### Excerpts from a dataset
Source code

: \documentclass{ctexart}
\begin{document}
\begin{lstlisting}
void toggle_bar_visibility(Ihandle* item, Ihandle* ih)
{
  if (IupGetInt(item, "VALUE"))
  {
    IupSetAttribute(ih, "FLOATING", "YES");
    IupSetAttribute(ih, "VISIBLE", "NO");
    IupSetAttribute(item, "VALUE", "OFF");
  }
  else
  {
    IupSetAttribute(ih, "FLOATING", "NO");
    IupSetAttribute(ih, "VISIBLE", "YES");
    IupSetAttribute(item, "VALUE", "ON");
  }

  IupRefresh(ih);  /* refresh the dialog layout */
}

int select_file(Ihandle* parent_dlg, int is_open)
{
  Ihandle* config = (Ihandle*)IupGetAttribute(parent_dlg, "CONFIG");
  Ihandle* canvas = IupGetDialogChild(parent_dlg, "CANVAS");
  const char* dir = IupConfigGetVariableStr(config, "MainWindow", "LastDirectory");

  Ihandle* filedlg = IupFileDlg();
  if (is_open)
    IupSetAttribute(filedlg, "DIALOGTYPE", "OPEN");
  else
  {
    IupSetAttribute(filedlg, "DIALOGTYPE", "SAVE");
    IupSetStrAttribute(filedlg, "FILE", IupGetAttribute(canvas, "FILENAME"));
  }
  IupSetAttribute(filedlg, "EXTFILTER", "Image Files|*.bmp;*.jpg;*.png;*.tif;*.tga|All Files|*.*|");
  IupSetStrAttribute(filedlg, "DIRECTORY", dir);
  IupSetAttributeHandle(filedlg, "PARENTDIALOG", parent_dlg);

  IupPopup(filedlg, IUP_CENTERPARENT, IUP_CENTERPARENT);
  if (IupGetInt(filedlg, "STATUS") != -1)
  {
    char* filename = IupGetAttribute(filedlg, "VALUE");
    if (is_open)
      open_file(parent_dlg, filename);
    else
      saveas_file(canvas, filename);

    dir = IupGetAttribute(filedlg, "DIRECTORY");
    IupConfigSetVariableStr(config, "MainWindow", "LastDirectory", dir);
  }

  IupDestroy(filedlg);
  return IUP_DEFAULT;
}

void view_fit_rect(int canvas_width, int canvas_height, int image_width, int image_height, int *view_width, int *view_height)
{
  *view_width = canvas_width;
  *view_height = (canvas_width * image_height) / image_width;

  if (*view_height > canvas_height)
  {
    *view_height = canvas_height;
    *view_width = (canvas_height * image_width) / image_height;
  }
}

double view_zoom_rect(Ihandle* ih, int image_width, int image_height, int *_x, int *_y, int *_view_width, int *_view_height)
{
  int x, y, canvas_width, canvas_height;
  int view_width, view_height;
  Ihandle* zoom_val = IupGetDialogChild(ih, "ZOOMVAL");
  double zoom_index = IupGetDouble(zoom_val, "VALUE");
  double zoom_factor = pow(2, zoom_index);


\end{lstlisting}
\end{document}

### Exercise instructions
Reproduce nothing but the lines from the line containing "int view_width, view_height;" to the last line of the data, each exactly as written.

### Response area
  int view_width, view_height;
  Ihandle* zoom_val = IupGetDialogChild(ih, "ZOOMVAL");
  double zoom_index = IupGetDouble(zoom_val, "VALUE");
  double zoom_factor = pow(2, zoom_index);


\end{lstlisting}
\end{document}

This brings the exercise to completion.